# Moving a Windows Install or Swapping Motherboards Without a Clean Install



## crjdriver (Jan 2, 2001)

Let me start out by saying a clean install is the better way to go; however there may be some instances where a motherboard swap without having to reinstall is preferred. If you are like me and want to avoid all of the custom settings, shared drives, etc; then this option can save a LOT of time.
Recently I did this task on my own network storage system or home server. Some more modern parts became available to me for doing a build. Not only was the motherboard swapped, the system drive was cloned from an ide drive to a more modern sata drive. Here is how you go about swapping boards without a clean install.
This will work on both sata and ide type drives however if you have sata and the sata controller mode is set to AHCI or Raid, you may have problems. If your sata controller mode is set to ahci, you can attempt to swap to native ide in the system bios before beginning this task.
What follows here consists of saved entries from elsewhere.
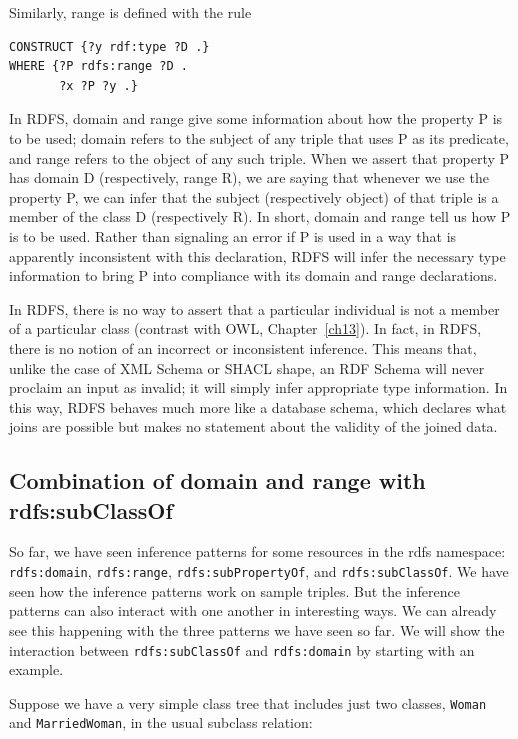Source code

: Similarly, range is defined with the rule

\begin{lstlisting}
CONSTRUCT {?y rdf:type ?D .}
WHERE {?P rdfs:range ?D .
       ?x ?P ?y .}
\end{lstlisting}

In RDFS, domain and range give some information about how the property P
is to be used; domain refers to the subject of any triple that uses P as
its predicate, and range refers to the object of any such triple. When
we assert that property P has domain D (respectively, range R), we are
saying that whenever we use the property P, we can infer that the
subject (respectively object) of that triple is
a member of the class D (respectively R). In short, domain and range
tell us how P is to be used. Rather than signaling an error if P is used
in a way that is apparently inconsistent with this declaration, RDFS
will infer the necessary type information to bring P into compliance
with its domain and range declarations.

In RDFS, there is no way to assert that a particular individual is not a
member of a particular class (contrast with OWL, Chapter~\ref{ch13}). In fact,
in RDFS, there is no notion of an incorrect or inconsistent inference.
This means that, unlike the case of XML Schema or SHACL shape, an RDF
Schema will never proclaim an input as invalid; it will simply infer
appropriate type information. In this way, RDFS behaves much more like a
database schema, which declares what joins are possible but makes no
statement about the validity of the joined data.

\subsection{Combination of domain and range with rdfs:subClassOf}

So far, we have seen inference patterns for some resources in the rdfs
namespace: \texttt{rdfs:domain}, \texttt{rdfs:range}, \texttt{rdfs:subPropertyOf}, and
\texttt{rdfs:subClassOf}. We have seen how the inference patterns work on sample
triples. But the inference patterns can also interact with one another
in interesting ways. We can already see this happening with the three
patterns we have seen so far. We will show the interaction between
\texttt{rdfs:subClassOf} and \texttt{rdfs:domain} by starting with an example.

Suppose we have a very simple class tree that includes just two classes,
\texttt{Woman} and \texttt{MarriedWoman}, in the usual subclass relation:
If it boots using native ide, then you should be able to do the swap. If it does not boot when changing the controller mode, then you are out of luck.
The old motherboard was a NForce4 with a single core AMD FX-55. The new board was an Epox 945 intel chipset with a Pentium D 940. It does not get much more different than those two chipsets/cpus.

With the old board still installed, do the following. During this procedure, DO NOT reboot. Tell the system later for the reboot.
1 Uninstall any software that is dependent on the old board. This would be things like onboard sound driver, onboard nic driver, or any monitoring software.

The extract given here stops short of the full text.